Segment Open

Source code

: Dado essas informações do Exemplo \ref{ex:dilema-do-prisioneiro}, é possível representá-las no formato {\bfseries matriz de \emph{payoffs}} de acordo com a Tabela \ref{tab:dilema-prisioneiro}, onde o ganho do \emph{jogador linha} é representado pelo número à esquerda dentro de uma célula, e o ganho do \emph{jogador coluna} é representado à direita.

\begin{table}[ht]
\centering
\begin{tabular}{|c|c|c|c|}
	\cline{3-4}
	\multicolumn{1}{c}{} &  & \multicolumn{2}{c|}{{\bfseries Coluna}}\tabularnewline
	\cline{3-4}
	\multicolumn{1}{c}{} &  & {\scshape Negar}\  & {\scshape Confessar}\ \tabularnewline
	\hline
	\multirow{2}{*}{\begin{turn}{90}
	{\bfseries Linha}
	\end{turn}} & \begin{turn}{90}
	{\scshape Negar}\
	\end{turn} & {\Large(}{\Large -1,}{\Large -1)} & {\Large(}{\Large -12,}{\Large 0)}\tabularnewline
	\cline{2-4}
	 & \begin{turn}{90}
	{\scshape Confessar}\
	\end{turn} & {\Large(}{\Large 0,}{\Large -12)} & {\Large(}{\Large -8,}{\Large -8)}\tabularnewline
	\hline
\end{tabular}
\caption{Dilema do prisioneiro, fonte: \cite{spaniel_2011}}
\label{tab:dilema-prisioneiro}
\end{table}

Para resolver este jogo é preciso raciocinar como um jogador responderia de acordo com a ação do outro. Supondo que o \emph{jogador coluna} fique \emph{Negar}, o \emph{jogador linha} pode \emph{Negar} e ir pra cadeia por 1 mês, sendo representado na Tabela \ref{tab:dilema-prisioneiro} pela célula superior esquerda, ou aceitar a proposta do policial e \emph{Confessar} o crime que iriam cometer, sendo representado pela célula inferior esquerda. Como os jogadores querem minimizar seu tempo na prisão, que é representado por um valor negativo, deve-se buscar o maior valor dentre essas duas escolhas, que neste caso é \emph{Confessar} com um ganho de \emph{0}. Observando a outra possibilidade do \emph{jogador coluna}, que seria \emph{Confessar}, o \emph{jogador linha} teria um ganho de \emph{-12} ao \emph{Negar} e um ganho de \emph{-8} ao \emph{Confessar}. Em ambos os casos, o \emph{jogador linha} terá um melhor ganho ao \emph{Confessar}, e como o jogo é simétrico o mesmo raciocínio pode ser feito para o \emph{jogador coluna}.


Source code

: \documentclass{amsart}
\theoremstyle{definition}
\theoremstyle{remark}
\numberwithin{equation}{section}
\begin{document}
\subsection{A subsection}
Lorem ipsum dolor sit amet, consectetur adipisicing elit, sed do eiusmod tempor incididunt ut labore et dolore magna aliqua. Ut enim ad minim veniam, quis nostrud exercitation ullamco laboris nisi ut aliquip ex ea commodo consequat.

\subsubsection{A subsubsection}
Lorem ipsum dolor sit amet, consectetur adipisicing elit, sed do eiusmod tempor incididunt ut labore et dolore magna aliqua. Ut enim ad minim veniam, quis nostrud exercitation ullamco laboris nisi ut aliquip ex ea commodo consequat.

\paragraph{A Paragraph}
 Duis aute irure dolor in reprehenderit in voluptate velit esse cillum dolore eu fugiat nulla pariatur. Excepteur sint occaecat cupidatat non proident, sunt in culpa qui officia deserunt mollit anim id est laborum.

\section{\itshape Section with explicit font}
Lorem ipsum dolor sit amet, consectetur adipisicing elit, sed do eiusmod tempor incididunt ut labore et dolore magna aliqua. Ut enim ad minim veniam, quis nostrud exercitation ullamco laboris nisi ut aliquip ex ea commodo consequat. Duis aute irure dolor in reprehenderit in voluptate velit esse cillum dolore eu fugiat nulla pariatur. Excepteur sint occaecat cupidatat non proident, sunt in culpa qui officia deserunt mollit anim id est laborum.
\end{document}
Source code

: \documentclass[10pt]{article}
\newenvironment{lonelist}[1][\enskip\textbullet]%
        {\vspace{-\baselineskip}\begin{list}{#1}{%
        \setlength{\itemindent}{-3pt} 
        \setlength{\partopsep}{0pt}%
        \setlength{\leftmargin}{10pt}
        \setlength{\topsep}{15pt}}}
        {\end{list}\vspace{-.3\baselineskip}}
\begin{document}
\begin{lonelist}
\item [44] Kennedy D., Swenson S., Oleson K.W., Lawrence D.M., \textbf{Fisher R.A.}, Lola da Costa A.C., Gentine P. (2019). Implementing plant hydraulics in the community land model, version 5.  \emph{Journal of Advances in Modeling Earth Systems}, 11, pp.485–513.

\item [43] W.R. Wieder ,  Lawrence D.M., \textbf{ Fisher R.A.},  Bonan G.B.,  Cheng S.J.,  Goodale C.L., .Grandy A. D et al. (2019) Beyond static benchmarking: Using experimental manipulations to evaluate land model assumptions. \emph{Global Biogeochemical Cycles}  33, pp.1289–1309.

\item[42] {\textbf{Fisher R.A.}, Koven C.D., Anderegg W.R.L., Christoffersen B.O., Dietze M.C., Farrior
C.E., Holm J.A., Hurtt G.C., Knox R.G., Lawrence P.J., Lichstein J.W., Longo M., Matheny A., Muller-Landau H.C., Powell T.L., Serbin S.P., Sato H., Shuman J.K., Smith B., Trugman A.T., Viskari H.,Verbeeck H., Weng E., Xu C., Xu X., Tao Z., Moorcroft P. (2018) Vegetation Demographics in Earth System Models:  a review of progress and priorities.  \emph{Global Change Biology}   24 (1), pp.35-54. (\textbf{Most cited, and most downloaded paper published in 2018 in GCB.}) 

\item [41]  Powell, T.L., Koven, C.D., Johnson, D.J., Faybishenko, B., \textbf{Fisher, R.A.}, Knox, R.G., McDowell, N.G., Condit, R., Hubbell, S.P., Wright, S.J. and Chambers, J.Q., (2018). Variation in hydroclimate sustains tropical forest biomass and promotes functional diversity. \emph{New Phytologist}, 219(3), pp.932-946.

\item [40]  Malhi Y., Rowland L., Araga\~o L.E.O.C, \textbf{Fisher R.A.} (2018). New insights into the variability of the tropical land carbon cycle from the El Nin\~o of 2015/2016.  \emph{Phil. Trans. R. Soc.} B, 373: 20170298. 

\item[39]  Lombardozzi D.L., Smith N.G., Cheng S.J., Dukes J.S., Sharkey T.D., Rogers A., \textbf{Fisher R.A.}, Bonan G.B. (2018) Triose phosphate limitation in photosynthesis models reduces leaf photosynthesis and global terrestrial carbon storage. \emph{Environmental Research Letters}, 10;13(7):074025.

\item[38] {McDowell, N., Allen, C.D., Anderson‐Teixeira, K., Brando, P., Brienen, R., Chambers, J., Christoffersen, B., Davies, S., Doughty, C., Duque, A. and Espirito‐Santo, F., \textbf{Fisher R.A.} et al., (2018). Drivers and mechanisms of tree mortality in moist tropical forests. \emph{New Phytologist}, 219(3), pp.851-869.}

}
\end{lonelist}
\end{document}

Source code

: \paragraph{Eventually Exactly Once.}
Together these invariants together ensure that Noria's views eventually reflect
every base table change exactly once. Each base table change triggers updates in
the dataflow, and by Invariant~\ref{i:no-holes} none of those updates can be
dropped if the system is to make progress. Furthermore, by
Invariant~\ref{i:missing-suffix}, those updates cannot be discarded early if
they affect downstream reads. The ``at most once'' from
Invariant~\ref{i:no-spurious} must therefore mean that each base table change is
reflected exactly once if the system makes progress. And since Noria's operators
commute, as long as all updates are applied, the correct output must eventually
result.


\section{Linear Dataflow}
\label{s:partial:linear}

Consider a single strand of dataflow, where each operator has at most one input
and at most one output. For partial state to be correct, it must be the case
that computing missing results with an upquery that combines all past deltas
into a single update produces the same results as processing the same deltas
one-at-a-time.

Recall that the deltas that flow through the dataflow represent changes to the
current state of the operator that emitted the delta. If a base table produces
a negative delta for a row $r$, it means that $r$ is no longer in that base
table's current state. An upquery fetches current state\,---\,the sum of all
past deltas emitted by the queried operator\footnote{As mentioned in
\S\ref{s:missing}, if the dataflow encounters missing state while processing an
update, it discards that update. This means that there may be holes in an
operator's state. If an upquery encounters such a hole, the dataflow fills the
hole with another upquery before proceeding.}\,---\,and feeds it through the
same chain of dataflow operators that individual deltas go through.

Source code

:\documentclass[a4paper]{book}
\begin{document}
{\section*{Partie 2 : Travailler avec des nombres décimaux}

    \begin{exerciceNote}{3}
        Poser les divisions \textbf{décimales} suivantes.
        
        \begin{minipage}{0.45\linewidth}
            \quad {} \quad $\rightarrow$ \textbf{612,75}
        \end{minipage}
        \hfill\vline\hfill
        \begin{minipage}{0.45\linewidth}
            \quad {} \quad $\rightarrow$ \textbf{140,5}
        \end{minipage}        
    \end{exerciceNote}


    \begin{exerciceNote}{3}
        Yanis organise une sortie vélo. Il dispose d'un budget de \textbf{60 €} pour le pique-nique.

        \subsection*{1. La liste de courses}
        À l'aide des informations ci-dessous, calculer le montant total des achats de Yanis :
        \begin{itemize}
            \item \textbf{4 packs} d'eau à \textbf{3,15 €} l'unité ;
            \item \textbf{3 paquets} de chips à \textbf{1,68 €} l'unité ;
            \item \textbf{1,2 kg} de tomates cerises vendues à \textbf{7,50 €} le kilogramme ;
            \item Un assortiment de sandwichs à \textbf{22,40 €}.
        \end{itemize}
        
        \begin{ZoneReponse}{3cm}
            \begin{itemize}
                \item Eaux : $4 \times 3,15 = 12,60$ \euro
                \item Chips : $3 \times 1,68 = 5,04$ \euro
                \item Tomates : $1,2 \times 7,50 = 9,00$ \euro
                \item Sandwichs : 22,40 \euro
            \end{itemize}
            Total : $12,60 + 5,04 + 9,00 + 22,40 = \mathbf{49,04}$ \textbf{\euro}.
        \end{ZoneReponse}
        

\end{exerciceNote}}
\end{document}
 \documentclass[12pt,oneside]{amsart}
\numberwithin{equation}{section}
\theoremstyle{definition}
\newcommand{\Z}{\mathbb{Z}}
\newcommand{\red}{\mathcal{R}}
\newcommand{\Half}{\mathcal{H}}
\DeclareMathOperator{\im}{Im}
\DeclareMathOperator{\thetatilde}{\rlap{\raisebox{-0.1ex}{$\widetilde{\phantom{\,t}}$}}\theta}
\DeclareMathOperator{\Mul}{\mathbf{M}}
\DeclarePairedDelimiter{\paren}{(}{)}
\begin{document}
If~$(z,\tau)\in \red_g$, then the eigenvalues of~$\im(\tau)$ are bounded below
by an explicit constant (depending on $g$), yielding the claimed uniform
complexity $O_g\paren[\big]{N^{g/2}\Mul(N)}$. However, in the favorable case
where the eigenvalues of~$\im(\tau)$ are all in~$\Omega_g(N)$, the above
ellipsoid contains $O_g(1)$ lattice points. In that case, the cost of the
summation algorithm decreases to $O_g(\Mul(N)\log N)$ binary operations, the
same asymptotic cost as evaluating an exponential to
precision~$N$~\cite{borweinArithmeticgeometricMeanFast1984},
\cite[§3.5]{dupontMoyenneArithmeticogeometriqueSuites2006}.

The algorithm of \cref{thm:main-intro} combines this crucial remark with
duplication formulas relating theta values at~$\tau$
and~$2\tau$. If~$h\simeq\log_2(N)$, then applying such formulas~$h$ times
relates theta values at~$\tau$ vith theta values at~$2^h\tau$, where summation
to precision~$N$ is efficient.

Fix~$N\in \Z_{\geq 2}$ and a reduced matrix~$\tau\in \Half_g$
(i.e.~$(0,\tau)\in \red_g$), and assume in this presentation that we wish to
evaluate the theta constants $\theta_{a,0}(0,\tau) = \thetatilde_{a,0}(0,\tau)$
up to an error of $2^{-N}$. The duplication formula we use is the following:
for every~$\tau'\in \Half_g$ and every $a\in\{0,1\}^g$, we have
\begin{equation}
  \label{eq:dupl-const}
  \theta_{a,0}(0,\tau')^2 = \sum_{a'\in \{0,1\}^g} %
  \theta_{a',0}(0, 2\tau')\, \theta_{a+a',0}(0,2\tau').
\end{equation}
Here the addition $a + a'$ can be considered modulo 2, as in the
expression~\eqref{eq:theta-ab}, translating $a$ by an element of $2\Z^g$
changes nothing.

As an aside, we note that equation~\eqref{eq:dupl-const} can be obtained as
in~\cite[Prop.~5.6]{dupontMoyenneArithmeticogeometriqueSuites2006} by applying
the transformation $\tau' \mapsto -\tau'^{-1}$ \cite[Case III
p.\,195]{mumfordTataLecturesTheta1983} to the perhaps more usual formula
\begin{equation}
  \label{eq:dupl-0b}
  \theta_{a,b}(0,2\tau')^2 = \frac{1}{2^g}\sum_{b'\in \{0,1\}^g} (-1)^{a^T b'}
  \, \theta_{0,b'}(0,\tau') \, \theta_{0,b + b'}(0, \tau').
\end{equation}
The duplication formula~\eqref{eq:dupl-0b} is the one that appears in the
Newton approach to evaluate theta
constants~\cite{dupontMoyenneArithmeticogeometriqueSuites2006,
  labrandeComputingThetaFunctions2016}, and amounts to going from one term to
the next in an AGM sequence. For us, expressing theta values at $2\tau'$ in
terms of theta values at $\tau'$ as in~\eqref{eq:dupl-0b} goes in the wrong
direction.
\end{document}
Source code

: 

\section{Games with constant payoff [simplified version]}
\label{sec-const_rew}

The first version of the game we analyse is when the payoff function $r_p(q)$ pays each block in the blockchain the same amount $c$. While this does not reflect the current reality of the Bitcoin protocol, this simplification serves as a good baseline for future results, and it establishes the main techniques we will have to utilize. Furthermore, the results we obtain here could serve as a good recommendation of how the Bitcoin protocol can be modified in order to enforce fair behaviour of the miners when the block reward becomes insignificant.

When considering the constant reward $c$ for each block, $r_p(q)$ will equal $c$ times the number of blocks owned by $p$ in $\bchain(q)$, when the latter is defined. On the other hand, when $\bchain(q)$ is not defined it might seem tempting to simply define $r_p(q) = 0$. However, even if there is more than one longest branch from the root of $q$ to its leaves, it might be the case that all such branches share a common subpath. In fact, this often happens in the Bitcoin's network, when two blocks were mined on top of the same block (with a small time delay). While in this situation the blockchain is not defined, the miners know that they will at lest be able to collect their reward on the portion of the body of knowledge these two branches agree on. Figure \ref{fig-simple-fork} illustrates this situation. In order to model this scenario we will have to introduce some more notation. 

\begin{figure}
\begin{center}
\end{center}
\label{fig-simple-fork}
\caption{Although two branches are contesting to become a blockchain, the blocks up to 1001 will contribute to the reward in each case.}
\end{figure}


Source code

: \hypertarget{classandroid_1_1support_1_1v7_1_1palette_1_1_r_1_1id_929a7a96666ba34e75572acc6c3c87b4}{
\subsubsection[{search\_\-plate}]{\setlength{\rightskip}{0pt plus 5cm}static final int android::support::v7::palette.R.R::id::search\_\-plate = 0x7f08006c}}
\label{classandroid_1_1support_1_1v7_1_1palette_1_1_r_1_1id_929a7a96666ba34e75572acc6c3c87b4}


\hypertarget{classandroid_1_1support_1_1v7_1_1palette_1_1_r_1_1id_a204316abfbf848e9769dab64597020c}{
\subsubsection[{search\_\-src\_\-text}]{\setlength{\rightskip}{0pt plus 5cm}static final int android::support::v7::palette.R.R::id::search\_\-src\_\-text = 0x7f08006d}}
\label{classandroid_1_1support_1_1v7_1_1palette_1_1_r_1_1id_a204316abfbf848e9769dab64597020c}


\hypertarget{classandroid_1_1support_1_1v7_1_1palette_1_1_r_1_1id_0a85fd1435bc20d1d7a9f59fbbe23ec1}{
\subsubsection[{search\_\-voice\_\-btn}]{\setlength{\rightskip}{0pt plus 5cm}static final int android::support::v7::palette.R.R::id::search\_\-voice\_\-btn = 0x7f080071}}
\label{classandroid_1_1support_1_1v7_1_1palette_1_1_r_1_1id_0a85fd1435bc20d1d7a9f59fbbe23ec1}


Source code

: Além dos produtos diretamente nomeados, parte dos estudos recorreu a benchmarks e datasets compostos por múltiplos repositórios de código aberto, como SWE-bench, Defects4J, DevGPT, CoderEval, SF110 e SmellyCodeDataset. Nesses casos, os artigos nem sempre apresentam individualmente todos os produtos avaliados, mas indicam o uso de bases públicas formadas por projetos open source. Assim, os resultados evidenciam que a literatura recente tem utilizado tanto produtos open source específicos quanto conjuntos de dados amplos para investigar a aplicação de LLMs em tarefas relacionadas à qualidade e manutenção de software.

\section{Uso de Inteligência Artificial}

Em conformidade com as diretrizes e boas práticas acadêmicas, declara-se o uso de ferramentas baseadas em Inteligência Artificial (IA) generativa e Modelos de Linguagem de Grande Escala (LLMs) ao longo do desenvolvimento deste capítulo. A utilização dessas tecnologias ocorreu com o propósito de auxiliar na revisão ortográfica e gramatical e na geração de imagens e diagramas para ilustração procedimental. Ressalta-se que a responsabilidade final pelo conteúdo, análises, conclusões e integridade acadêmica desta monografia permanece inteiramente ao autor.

Segment Closed

* [Your goal]
The answer must consist of every line from the listing above that includes the word "exerciceNote".

* [Exercise solution]
    \begin{exerciceNote}{3}
    \end{exerciceNote}
    \begin{exerciceNote}{3}
\end{exerciceNote}}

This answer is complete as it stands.